Top Review by Denise in da Kitchen
This is an easy and good hot meal! I had a snow day today and not a lot of ingredients in the fridge except for a little left over turkey I had to use up so this recipe was perfect. I followed your directions exactly except I added an additional can of chicken broth. Then I cooked it in my crockpot on low for 8 hours. I'm glad I added the additional chicken broth because this turned out more like a stew than a soup. I think next time I will add even more (or reduce the amount of barley used). It also tasted a little more "savory" than I would have liked, so next time I think I will use only ab ouyt 1 teaspoon of thyme. All in all, though it was a great soup for a cold snowy day. Thanks acerast for sharing.

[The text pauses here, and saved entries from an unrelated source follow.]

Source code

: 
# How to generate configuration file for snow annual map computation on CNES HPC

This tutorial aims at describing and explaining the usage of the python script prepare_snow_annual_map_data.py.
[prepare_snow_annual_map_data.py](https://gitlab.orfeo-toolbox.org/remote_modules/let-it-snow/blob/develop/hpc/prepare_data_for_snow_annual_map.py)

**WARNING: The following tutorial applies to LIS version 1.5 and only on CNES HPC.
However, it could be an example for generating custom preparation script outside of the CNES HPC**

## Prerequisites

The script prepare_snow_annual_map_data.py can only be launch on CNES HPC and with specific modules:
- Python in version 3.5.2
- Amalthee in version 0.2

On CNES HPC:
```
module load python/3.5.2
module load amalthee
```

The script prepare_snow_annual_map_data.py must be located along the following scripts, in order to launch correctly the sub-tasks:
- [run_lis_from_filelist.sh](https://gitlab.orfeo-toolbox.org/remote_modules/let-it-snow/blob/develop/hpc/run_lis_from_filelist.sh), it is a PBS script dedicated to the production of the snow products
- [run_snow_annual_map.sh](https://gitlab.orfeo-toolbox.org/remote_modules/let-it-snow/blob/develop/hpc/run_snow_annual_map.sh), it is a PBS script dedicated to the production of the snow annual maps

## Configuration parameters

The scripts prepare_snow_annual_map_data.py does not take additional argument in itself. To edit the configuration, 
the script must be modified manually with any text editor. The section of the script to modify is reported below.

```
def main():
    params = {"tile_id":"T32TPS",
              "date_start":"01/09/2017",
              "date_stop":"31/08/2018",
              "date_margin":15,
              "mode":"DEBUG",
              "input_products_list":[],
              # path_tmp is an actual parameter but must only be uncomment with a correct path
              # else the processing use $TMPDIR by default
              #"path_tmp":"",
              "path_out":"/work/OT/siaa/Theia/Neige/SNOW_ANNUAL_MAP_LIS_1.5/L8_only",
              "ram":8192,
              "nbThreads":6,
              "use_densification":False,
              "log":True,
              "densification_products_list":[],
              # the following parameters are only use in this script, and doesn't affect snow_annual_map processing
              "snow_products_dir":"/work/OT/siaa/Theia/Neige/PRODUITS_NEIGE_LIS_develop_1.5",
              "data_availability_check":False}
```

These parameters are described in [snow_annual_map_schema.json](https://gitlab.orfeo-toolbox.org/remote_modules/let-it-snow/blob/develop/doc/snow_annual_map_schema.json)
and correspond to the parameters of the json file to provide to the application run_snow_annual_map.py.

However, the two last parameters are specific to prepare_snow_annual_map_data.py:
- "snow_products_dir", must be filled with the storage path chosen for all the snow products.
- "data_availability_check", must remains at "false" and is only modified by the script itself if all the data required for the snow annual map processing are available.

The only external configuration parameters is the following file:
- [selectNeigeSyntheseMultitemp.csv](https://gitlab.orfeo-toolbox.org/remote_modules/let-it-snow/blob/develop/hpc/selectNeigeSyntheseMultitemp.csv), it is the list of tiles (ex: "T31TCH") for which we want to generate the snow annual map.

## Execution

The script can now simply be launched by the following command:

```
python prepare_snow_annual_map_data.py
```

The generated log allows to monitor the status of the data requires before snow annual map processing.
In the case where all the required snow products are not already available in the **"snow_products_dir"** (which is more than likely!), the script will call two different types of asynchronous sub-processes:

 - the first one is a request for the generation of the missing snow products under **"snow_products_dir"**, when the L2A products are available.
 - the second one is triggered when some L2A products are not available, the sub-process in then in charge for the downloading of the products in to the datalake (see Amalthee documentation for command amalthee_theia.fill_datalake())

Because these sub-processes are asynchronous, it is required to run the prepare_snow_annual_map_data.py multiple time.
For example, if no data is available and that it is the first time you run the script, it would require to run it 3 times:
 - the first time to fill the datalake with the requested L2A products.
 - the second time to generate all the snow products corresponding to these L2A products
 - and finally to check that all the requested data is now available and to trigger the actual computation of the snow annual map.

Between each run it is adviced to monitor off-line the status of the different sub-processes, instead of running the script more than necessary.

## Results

- 6 cups turkey broth or 6 cups chicken broth
- 2 cups cooked turkey, diced
- 1⁄2 cup pearl barley
- 1 medium onion, chopped
- 2 stalks celery, chopped
- 3 carrots, peeled and sliced into rounds
- 1 bay leaf
- 2 teaspoons dried parsley
- 1 teaspoon dried thyme
- 1⁄4 teaspoon dried marjoram
- salt, to taste
- ground black pepper, to taste
Directions See How It's Made
- Slow Cooker instructions.
- Combine all of the ingredients into the slow cooker.
- Cook over low heat for 6-8 hours.
- Stove Top instructions.
- Combine all of the ingredients into a large soup kettle.
- Simmer at least one hour or until the carrots are tender and the barley soft.